O Supremo Tribunal Federal (STF) decidiu, na última semana, que benefícios concedidos a servidores públicos não exigem lei complementar para serem instituídos ou revogados. A definição, com repercussão geral, surgiu a partir de um processo envolvendo o município de Formiga, no Centro-Oeste de Minas Gerais.
A ação teve início com a reivindicação de uma professora pelo pagamento do auxílio transporte. O benefício havia sido criado em 2011 por lei complementar municipal, mas foi posteriormente revogado por norma ordinária da prefeitura.
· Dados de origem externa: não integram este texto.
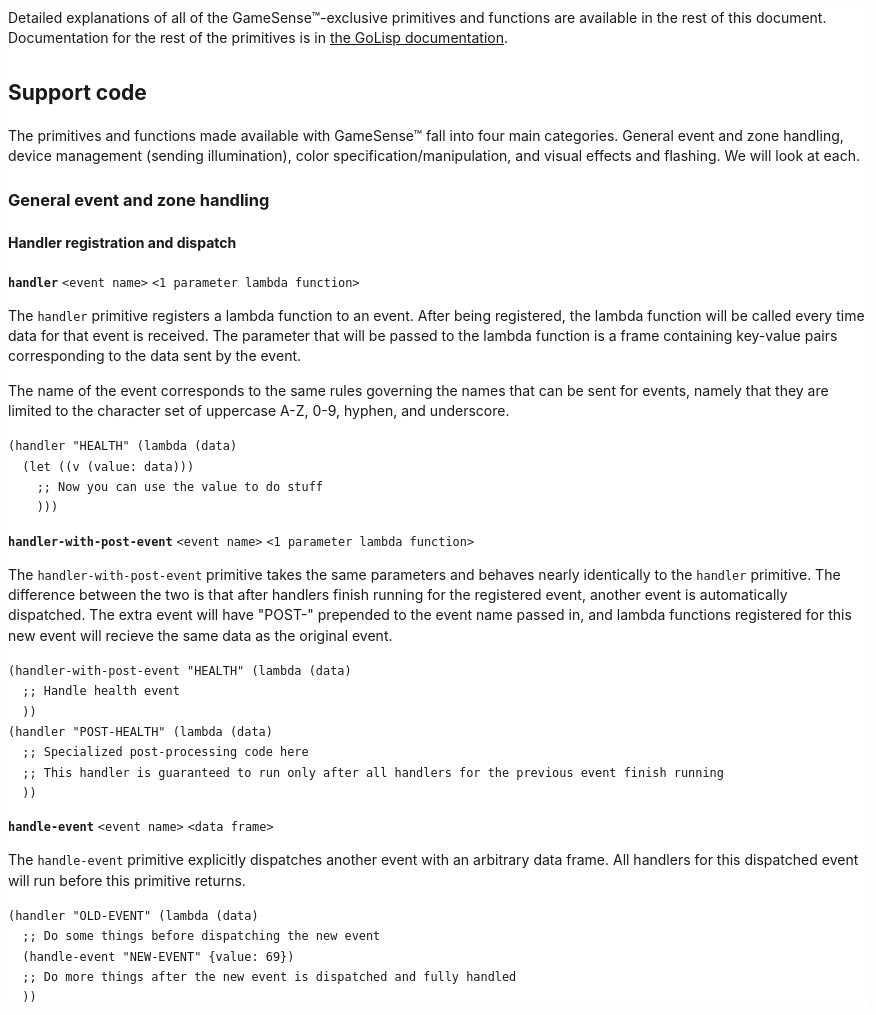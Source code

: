 Detailed explanations of all of the GameSense™-exclusive primitives and functions are available in the rest of this document.  Documentation for the rest of the primitives is in [the GoLisp documentation][golisp documentation].

## Support code ##

The primitives and functions made available with GameSense™ fall into four main categories.  General event and zone handling, device management (sending illumination), color specification/manipulation, and visual effects and flashing.  We will look at each.

### General event and zone handling ###

#### Handler registration and dispatch ####

**`handler`** `<event name>` `<1 parameter lambda function>`

The `handler` primitive registers a lambda function to an event.  After being registered, the lambda function will be called every time data for that event is received.  The parameter that will be passed to the lambda function is a frame containing key-value pairs corresponding to the data sent by the event.

The name of the event corresponds to the same rules governing the names that can be sent for events, namely that they are limited to the character set of uppercase A-Z, 0-9, hyphen, and underscore.

    (handler "HEALTH" (lambda (data)
      (let ((v (value: data)))
        ;; Now you can use the value to do stuff
        )))


**`handler-with-post-event`** `<event name>` `<1 parameter lambda function>`

The `handler-with-post-event` primitive takes the same parameters and behaves nearly identically to the `handler` primitive.  The difference between the two is that after handlers finish running for the registered event, another event is automatically dispatched.  The extra event will have "POST-" prepended to the event name passed in, and lambda functions registered for this new event will recieve the same data as the original event.

    (handler-with-post-event "HEALTH" (lambda (data)
      ;; Handle health event
      ))
    (handler "POST-HEALTH" (lambda (data)
      ;; Specialized post-processing code here
      ;; This handler is guaranteed to run only after all handlers for the previous event finish running
      ))


**`handle-event`** `<event name>` `<data frame>`

The `handle-event` primitive explicitly dispatches another event with an arbitrary data frame.  All handlers for this dispatched event will run before this primitive returns.

    (handler "OLD-EVENT" (lambda (data)
      ;; Do some things before dispatching the new event
      (handle-event "NEW-EVENT" {value: 69})
      ;; Do more things after the new event is dispatched and fully handled
      ))


[golisp frames]: http://techblog.steelseries.com/2014/10/15/golisp-frames.html
[golisp documentation]: http://techblog.steelseries.com/golisp/documents.html
[golisp language ref]: http://techblog.steelseries.com/golisp/language-ref.html
[HID reference]: http://www.usb.org/developers/hidpage/Hut1_12v2.pdf
[json api doc]: /doc/api/writing-handlers-in-json.md
[api doc]: /doc/api/sending-game-events.md
[zones-types]: /doc/api/standard-zones.md "Device types and zones"
[event-icons]: /doc/api/event-icons.md
[server discovery]: /doc/api/sending-game-events.md#server-discovery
O Tribunal de Justiça de Minas Gerais (TJMG) entendeu que a revogação era inválida, aplicando o princípio do paralelismo das formas — segundo o qual uma lei complementar só poderia ser revogada por outra de mesmo nível. O município recorreu ao STF.
Decisão do Supremo
O relator do caso, ministro Edson Fachin, destacou que a Constituição não exige lei complementar para tratar de benefícios de servidores. Assim, se o ente federativo escolhe editar uma lei complementar sem que o tema exija esse nível normativo, ela passa a ter efeito de lei ordinária, podendo ser posteriormente alterada ou revogada por outra do mesmo tipo.
O entendimento de Fachin foi seguido por oito ministros. Apenas o presidente do STF, Luís Roberto Barroso, e o ministro Luiz Fux divergiram.
Com a decisão, o auxílio transporte concedido em Formiga foi considerado validamente revogado, e a tese fixada passa a orientar todos os processos semelhantes em tramitação no país.